More than just the woman at Dieter Rams’ side: photographer Ingeborg Kracht-Rams has died.
As only now became known, the photographer Ingeborg Kracht-Rams has already died on May 7 in her 91st year in Kronberg nearby Frankfurt. An obituary distributed by the city of Frankfurt and the Museum Angewandte Kunst Frankfurt quotes a statement by Dieter Rams on his 90th birthday on May 20, in which he says of his wife: “We were always a team.” For the famous industrial designer, the photographer was always “a creative counterpart at eye level” and thus far more than just the woman at his side.

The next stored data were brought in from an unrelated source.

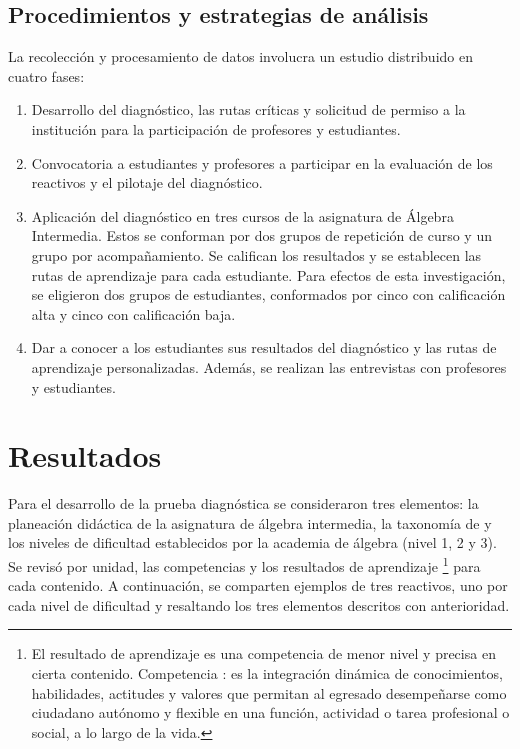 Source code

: \documentclass[spanish]{textolivre}
\begin{document}
\subsection{Procedimientos y estrategias de análisis}\label{sec-formato}
La recolección y procesamiento de datos involucra un estudio distribuido en cuatro fases:

\begin{enumerate}
    \item Desarrollo del diagnóstico, las rutas críticas y solicitud de permiso a la institución para la participación de profesores y estudiantes. 
\item Convocatoria a estudiantes y profesores a participar en la evaluación de los reactivos y el pilotaje del diagnóstico.
\item Aplicación del diagnóstico en tres cursos de la asignatura de Álgebra Intermedia. Estos se conforman por dos grupos de repetición de curso y un grupo por acompañamiento. Se califican los resultados y se establecen las rutas de aprendizaje para cada estudiante. Para efectos de esta investigación, se eligieron dos grupos de estudiantes, conformados por cinco con calificación alta y cinco con calificación baja. 
\item Dar a conocer a los estudiantes sus resultados del diagnóstico y las rutas de aprendizaje personalizadas. Además, se realizan las entrevistas con profesores y estudiantes.
\end{enumerate}

\section{Resultados}\label{sec-modelo}
Para el desarrollo de la prueba diagnóstica se consideraron tres elementos: la planeación didáctica de la asignatura de álgebra intermedia, la taxonomía de \textcite{marzano2008} y los niveles de dificultad establecidos por la academia de álgebra (nivel 1, 2 y 3). Se revisó por unidad, las competencias y los resultados de aprendizaje  \footnote{El resultado de aprendizaje es una competencia de menor nivel y precisa en cierta contenido. Competencia \cite{uady2012}:%
es la integración dinámica de conocimientos, habilidades, actitudes y valores que permitan al egresado desempeñarse como ciudadano autónomo y flexible en una función, actividad o tarea profesional o social, a lo largo de la vida.}  para cada contenido. A continuación, se comparten ejemplos de tres reactivos, uno por cada nivel de dificultad y resaltando los tres elementos descritos con anterioridad.
\end{document}
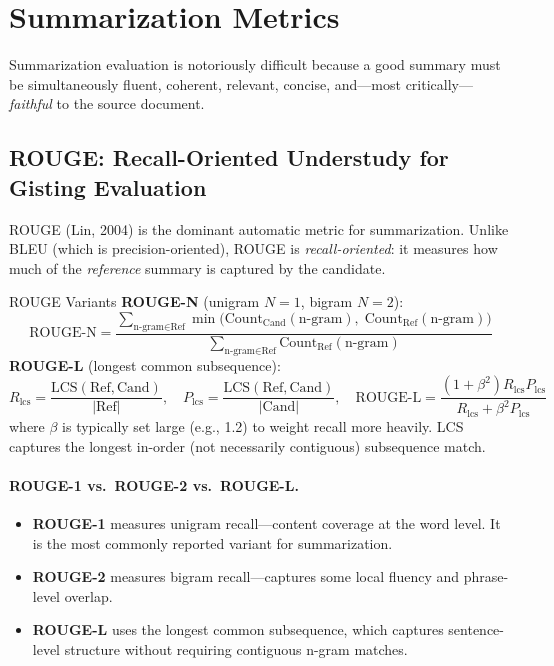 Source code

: \section{Summarization Metrics}
\label{sec:summarization_metrics}

Summarization evaluation is notoriously difficult because a good summary must be
simultaneously fluent, coherent, relevant, concise, and---most critically---\emph{faithful} to the source document.

\subsection{ROUGE: Recall-Oriented Understudy for Gisting Evaluation}

ROUGE (Lin, 2004) is the dominant automatic metric for summarization.  Unlike
BLEU (which is precision-oriented), ROUGE is \emph{recall-oriented}: it measures
how much of the \emph{reference} summary is captured by the candidate.

\begin{mathresult}{ROUGE Variants}
\textbf{ROUGE-N} (unigram $N{=}1$, bigram $N{=}2$):
\[
    \text{ROUGE-N} = \frac{\sum_{\text{n-gram} \in \text{Ref}} \min\!\bigl(\text{Count}_{\text{Cand}}(\text{n-gram}),\;\text{Count}_{\text{Ref}}(\text{n-gram})\bigr)}{\sum_{\text{n-gram} \in \text{Ref}} \text{Count}_{\text{Ref}}(\text{n-gram})}
\]
\textbf{ROUGE-L} (longest common subsequence):
\[
    R_{\text{lcs}} = \frac{\text{LCS}(\text{Ref}, \text{Cand})}{|\text{Ref}|}, \quad
    P_{\text{lcs}} = \frac{\text{LCS}(\text{Ref}, \text{Cand})}{|\text{Cand}|}, \quad
    \text{ROUGE-L} = \frac{(1+\beta^2) R_{\text{lcs}} P_{\text{lcs}}}{R_{\text{lcs}} + \beta^2 P_{\text{lcs}}}
\]
where $\beta$ is typically set large (e.g., 1.2) to weight recall more heavily.
LCS captures the longest in-order (not necessarily contiguous) subsequence match.
\end{mathresult}

\paragraph{ROUGE-1 vs.\ ROUGE-2 vs.\ ROUGE-L.}
\begin{itemize}
    \item \textbf{ROUGE-1} measures unigram recall---content coverage at the word
          level.  It is the most commonly reported variant for summarization.
    \item \textbf{ROUGE-2} measures bigram recall---captures some local fluency
          and phrase-level overlap.
    \item \textbf{ROUGE-L} uses the longest common subsequence, which captures
          sentence-level structure without requiring contiguous n-gram matches.
\end{itemize}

Born in 1931 to an entrepreneurial family in Bochum, Ingeborg Kracht began training in 1948 in the studio of theater, architecture and advertising photographer Grete Hamer in Bochum. She developed her own matter-of-fact photographic style and completed numerous assignments at Hamer’s studio until 1954. She created industrial and landscape portraits of the Ruhr region, as well as portraits of actors and actresses from the Bochum theater. Ingeborg Kracht then studied photography at the Folkwang School in Essen under Bauhaus student Werner Graeff. Through the mediation of her friend Marlene Schneyder, who had been working as an advertising photographer for the Braun company since 1955, she spent a few months in 1957 at Mediacolor in Darmstadt becoming familiar with the emerging field of color photography. Nevertheless, she always preferred black-and-white photography.
In the same year, together with Marlene Schneyder, she worked for the first time as a photographer for the Braun company at the International Building Exhibition in Berlin. She was subsequently hired on a permanent basis in the “Advertising & Design” department on September 1, 1957. A year later, the two female photographers travel to the World Exhibition in Brussels on behalf of Braun. After Schneyder and other colleagues left the company, Ingeborg Kracht, together with Wilfried Indinger, Ulf Beckert and Pit Schumann, continued the objective advertising photography in 1958/59, which convincingly conveyed the new Braun design. In 1963, she ended her employment with Braun and traveled through South Africa for six months. In the years that followed, she took freelance photographs for Braun, but also for Vitsoe, and documented the exhibitions of Dieter Rams, to whom she had been married since December 1967. In the new permanent exhibition of Dieter Rams at the Museum Angewandte Kunst in Frankfurt am Main, which has been on display since May, photographic works by Ingeborg Kracht-Rams for Braun and Vitsoe are also on display for the first time.